Stored data entries:
+===+
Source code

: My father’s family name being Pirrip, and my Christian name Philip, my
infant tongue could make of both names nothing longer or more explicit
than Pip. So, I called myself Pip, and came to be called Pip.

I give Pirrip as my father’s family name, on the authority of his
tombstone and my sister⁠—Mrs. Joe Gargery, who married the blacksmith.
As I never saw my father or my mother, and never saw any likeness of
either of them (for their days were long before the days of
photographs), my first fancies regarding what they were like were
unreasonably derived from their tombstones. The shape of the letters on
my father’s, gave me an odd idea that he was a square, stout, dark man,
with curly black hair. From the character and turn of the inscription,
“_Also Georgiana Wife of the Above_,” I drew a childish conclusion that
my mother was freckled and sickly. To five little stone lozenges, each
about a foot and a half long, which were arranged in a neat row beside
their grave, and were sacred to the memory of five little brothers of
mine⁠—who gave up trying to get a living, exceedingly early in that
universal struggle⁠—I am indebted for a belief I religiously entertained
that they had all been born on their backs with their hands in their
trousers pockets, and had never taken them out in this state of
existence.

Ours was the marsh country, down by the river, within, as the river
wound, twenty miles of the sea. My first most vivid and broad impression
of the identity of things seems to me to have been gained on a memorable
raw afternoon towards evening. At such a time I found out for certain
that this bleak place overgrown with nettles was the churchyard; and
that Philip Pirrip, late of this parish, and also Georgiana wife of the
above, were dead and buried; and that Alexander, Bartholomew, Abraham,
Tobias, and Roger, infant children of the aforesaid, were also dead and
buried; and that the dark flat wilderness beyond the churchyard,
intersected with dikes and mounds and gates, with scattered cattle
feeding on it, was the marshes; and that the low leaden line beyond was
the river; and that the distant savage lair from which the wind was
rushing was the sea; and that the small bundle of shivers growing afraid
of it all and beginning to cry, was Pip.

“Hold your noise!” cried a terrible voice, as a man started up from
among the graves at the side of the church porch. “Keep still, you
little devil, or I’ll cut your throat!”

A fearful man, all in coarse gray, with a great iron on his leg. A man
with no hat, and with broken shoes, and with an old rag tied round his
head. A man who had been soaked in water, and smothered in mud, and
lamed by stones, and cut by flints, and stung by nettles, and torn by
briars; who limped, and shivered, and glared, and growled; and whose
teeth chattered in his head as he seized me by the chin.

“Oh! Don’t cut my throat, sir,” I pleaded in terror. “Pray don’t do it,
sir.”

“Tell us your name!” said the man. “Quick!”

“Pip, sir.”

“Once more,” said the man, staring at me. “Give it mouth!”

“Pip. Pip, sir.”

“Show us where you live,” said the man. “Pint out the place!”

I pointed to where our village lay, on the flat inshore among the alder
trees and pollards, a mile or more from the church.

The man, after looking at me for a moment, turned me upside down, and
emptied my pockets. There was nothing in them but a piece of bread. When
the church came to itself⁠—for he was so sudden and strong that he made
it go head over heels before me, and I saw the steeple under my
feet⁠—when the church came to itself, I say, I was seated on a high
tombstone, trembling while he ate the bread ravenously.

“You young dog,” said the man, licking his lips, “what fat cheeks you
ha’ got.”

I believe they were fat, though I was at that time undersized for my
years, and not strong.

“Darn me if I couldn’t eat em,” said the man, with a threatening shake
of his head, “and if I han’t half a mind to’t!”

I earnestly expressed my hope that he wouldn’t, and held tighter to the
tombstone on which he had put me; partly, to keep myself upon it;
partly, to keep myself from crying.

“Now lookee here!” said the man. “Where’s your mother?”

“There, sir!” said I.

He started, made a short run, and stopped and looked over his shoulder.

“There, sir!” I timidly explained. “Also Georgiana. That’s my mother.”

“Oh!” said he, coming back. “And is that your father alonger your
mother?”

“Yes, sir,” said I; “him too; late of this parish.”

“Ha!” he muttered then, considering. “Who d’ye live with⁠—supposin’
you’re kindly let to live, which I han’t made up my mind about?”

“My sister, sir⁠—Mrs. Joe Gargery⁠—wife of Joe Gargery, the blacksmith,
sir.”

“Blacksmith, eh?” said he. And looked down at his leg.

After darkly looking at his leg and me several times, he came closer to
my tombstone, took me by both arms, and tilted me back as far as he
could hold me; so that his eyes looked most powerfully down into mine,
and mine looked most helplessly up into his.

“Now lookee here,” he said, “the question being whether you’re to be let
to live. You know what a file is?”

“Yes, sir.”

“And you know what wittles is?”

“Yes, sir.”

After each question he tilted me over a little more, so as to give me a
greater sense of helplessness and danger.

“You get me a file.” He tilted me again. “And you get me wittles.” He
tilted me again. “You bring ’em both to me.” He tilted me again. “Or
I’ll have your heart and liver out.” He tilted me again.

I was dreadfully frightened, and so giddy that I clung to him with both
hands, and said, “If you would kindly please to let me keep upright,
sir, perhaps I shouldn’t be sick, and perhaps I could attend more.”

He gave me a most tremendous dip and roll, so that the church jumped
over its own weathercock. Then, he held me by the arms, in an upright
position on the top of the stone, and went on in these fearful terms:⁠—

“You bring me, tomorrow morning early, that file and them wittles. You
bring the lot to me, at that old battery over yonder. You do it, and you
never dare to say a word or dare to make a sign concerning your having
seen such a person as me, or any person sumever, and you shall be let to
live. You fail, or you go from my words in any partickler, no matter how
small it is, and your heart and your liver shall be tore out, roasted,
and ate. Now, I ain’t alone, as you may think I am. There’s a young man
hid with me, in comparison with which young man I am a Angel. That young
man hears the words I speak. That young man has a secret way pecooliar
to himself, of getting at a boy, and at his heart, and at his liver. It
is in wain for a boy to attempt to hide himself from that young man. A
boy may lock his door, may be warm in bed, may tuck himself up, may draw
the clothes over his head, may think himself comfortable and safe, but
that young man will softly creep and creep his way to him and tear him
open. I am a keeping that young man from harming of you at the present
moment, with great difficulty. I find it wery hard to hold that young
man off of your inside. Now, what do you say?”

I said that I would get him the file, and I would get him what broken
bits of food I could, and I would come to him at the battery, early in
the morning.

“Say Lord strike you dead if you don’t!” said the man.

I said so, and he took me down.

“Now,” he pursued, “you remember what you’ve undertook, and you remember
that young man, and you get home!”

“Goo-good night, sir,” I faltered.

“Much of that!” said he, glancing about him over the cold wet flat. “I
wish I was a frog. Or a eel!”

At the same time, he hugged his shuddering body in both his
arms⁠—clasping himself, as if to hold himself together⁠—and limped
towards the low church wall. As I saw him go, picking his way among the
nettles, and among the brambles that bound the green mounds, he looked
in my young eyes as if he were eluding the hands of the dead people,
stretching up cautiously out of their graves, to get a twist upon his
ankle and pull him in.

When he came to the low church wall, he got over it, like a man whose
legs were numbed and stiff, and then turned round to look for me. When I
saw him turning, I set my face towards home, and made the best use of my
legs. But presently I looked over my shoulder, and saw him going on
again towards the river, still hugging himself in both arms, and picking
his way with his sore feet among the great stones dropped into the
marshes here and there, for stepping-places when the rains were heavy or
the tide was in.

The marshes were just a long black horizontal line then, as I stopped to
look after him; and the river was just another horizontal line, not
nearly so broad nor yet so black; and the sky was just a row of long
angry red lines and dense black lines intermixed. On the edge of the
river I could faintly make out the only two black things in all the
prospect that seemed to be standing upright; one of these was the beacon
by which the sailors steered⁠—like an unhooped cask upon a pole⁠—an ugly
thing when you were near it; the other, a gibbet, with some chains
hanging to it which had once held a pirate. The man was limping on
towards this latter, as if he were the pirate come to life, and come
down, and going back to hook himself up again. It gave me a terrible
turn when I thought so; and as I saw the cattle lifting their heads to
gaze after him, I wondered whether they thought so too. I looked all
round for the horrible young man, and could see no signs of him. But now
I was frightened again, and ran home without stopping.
+===+
What the task asks →
Every line above that includes the word "pockets" should be listed.

Solution to this task →
trousers pockets, and had never taken them out in this state of
emptied my pockets. There was nothing in them but a piece of bread. When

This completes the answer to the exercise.